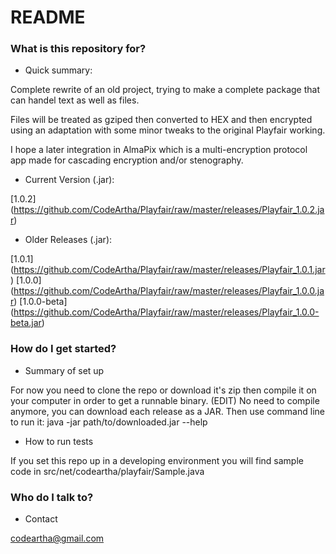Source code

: # README #


### What is this repository for? ###

* Quick summary:

Complete rewrite of an old project, trying to make a complete package that can handel text as well as files.

Files will be treated as gziped then converted to HEX and then encrypted using an adaptation with some minor tweaks to the original Playfair working.

I hope a later integration in AlmaPix which is a multi-encryption protocol app made for cascading encryption and/or stenography.

* Current Version (.jar):

[1.0.2] (https://github.com/CodeArtha/Playfair/raw/master/releases/Playfair_1.0.2.jar)

* Older Releases (.jar):

[1.0.1] (https://github.com/CodeArtha/Playfair/raw/master/releases/Playfair_1.0.1.jar)
[1.0.0] (https://github.com/CodeArtha/Playfair/raw/master/releases/Playfair_1.0.0.jar)
[1.0.0-beta] (https://github.com/CodeArtha/Playfair/raw/master/releases/Playfair_1.0.0-beta.jar)

### How do I get started? ###

* Summary of set up

For now you need to clone the repo or download it's zip then compile it on your computer in order to get a runnable binary.
(EDIT) No need to compile anymore, you can download each release as a JAR. Then use command line to run it: java -jar path/to/downloaded.jar --help

* How to run tests

If you set this repo up in a developing environment you will find sample code in src/net/codeartha/playfair/Sample.java

### Who do I talk to? ###

* Contact

codeartha@gmail.com
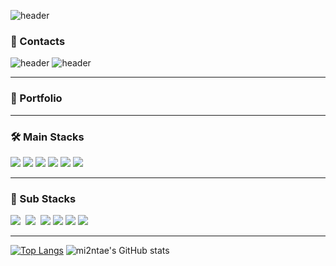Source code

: ![header](https://capsule-render.vercel.app/api?type=transparent&color=CEF279&height=70&section=header&text=👋%20Mi2ntae's%20Github%20Profile&fontSize=40&fontColor=5D5D5D&fontAlign=30&fontAlignY=80&animation=twinkling)

### 💬 Contacts
![header](https://img.shields.io/badge/kimmintae981019@gmail.com-EA4335?style=flat-square&logo=Gmail&logoColor=white) ![header](https://img.shields.io/badge/majort@naver.com-03C75A?style=flat-square&logo=Naver&logoColor=white)
___
### 🌱 Portfolio
___
### 🛠 Main Stacks
<img src="https://img.shields.io/badge/Java-007396?style=flat-square&logo=Java&logoColor=white"/></a> 
<img src="https://img.shields.io/badge/Python-3766AB?style=flat-square&logo=Python&logoColor=white"/></a> 
<img src="https://img.shields.io/badge/SpringBoot-6DB33F?style=flat-square&logo=SpringBoot&logoColor=white"/>
<img src="https://img.shields.io/badge/MySQL-4479A1?style=flat-square&logo=MySQL&logoColor=white"/> 
<img src="https://img.shields.io/badge/MariaDB-003545?style=flat-square&logo=MariaDB&logoColor=white"/>
<img src="https://img.shields.io/badge/Amazon AWS-232F3E?style=flat-square&logo=Amazon AWS&logoColor=white"/>&nbsp;
___
### 🔧 Sub Stacks
<img src="https://img.shields.io/badge/Git-F05032?style=flat-square&logo=Git&logoColor=white"/>&nbsp;
<img src="https://img.shields.io/badge/Linux-FCC624?style=flat-square&logo=Linux&logoColor=black"/>&nbsp;
<img src="https://img.shields.io/badge/Android-3DDC84?style=flat-square&logo=Android&logoColor=white"/> <img src="https://img.shields.io/badge/CSS-1572B6?style=flat-square&logo=CSS3&logoColor=white"/> 
<img src="https://img.shields.io/badge/HTML-E34F26?style=flat-square&logo=HTML5&logoColor=white"/>
<img src="https://img.shields.io/badge/JavaScript-F7DF1E?style=flat-square&logo=JavaScript&logoColor=white"/>
___
[![Top Langs](https://github-readme-stats.vercel.app/api/top-langs/?username=mi2ntae&layout=compact)](https://github.com/mi2ntae/github-readme-stats)
![mi2ntae's GitHub stats](https://github-readme-stats.vercel.app/api?username=mi2ntae&show_icons=true&theme=dark)

<!--
**mi2ntae/mi2ntae** is a ✨ _special_ ✨ repository because its `README.md` (this file) appears on your GitHub profile.

Here are some ideas to get you started:

- 🔭 I’m currently working on ...
- 🌱 I’m currently learning ...
- 👯 I’m looking to collaborate on ...
- 🤔 I’m looking for help with ...
- 💬 Ask me about ...
- 📫 How to reach me: ...
- 😄 Pronouns: ...
- ⚡ Fun fact: ...
-->
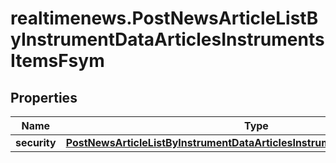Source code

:# realtimenews.PostNewsArticleListByInstrumentDataArticlesInstrumentsItemsFsym

## Properties

Name | Type | Description | Notes
------------ | ------------- | ------------- | -------------
**security** | [**PostNewsArticleListByInstrumentDataArticlesInstrumentsItemsFsymSecurity**](PostNewsArticleListByInstrumentDataArticlesInstrumentsItemsFsymSecurity.md) |  | [optional] 


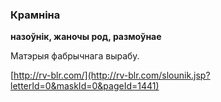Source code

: ### Крамніна
**назоўнік, жаночы род, размоўнае**

Матэрыя фабрычнага вырабу.

<a rel="author">[http://rv-blr.com/](http://rv-blr.com/slounik.jsp?letterId=0&maskId=0&pageId=1441)</a>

◇ ◇ ◇ ◇ ◇ ◇ ◇

● Problem to work on:
Copy out every line of the entries where the string "some" shows up.

● Result for this exercise:
Files will be treated as gziped then converted to HEX and then encrypted using an adaptation with some minor tweaks to the original Playfair working.
Here are some ideas to get you started:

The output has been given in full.